Letter To My Kids About After School Activities
Please file this letter in the ‘It Turns Out Mom and Dad Were Great Parents’ folder.
YOUR AFTER SCHOOL ACTIVITIES
I’d like to take this opportunity to discuss the amount of time and money your father and I have spent on after school activities. Let me start by saying that we love you and think it is important that you to have the chance to be yourselves, free from the structure of school. We know that after school activities work wonders for your development and that studies have proven they are linked to improving social skills, grades, coordination, confidence, and relationships. You all deserve a creative and physical outlet after long days of sitting in chairs at desks in a poorly lit rooms. We absolutely want you to develop talents and passions and learn how to push yourselves.
Keep these points in mind as you consider some of the results.
- When you were toddlers, your Dad and I got roped into believing that it was essential you learn sign language because it would help you all communicate before you were able to pronounce words. Guess what happened? You learned two words after six one-hour sessions. Your father could have watched a football game. I could have used that time to figure out how to flat iron my hair.
- We schlepped you to an overpriced music class once a week on the other side of town.
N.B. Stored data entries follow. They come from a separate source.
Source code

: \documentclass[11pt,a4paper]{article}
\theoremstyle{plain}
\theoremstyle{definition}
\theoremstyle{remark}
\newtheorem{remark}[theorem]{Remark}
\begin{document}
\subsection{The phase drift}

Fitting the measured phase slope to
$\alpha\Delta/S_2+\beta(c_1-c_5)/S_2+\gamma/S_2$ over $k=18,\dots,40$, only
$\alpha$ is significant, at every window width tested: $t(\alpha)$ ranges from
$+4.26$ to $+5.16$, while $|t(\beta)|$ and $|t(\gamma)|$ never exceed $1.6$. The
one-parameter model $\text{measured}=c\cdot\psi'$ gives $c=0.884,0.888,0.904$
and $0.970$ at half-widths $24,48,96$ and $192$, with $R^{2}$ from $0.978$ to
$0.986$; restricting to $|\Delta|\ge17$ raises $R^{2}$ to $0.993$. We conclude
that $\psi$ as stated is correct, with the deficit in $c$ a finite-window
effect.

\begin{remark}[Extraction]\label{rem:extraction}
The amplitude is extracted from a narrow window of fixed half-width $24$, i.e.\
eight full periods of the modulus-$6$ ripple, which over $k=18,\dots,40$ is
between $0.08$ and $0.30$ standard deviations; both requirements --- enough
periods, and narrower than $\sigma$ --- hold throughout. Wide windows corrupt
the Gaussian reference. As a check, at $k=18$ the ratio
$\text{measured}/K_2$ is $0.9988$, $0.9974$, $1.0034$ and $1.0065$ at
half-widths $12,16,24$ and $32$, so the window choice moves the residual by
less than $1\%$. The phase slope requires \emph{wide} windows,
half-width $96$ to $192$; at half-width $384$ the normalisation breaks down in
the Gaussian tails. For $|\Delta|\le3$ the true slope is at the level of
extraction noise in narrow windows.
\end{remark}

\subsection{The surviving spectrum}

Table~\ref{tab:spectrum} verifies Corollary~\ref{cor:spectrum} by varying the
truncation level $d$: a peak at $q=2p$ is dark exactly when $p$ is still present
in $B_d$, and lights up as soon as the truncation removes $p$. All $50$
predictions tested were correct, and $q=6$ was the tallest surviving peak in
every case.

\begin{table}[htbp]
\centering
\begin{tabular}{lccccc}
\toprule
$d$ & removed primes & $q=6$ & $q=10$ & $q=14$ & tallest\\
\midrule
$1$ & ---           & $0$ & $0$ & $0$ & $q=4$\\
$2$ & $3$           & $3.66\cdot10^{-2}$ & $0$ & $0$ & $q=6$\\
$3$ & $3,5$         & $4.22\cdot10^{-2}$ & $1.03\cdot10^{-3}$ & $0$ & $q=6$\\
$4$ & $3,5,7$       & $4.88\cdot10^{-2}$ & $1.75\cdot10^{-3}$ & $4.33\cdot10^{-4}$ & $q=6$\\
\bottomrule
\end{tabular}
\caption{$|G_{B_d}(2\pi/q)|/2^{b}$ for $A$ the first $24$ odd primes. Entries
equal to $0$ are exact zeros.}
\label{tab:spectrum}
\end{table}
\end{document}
Three of you refused to get off our lap and dance with the other kids. You went happily along with your days, but the songs they played still haunt our dreams.
- We could never get a straight answer from the tae kwon do instructors on the time it takes to get to the next belt. You know how many hidden fees are associated with enrolling a 4 year-old boy in a tiny ninja warrior class? PLENTY! Although it was incredibly useful to use the threat of Master John to get you to clean up your toys and brush your teeth, we worried every week you would get athlete’s foot. Thousands of dollars later we were left with one piece of wood split in half, an unflattering Halloween costume that no longer fits, and you can’t remember how to do a roundhouse kick.
- We bought an electronic keyboard for piano lessons. A year later it is covered in dust and a crayon is melted between the keys.
- We signed two of you up for soccer, but one of you picked flowers in the middle of the field during the games.
- We thought you might enjoy cooking classes, but we were all terrified to eat the “pasta” you brought home.
- The swim coach probably didn’t appreciate the time you vomited in the shallow end of the pool. We are most certain none of you will be competing in the 2024 Olympics in Paris.
- Hours were spent in a skateboard park. Plenty of money was spent on padding, helmets, and boards. The equipment sits on a shelf in the garage. No one learned how to ride up a ramp.
- Many Saturdays were spent in a dimly lit ballet studio. We can barely get you to go SEE the Nutcracker at Christmas time, let alone dance in it.
- We took you to horseback riding lessons for months, and you barely remember.
My point is this; we are obviously wonderful parents. We could have spent that money and time doing something for ourselves, like reading a book or buying tickets to a concert. But we chose to spend that time and money so that one day you might earn an academic or sports scholarship, so we don’t have to pay for college. I am not saying you are letting us down, just that you should note that your Dad and I are exceptional people.
I would also like to remind you that when I was a kid I spent every day after school watching General Hospital by myself while eating hoagies.
Again, we are incredible people who love and adore you.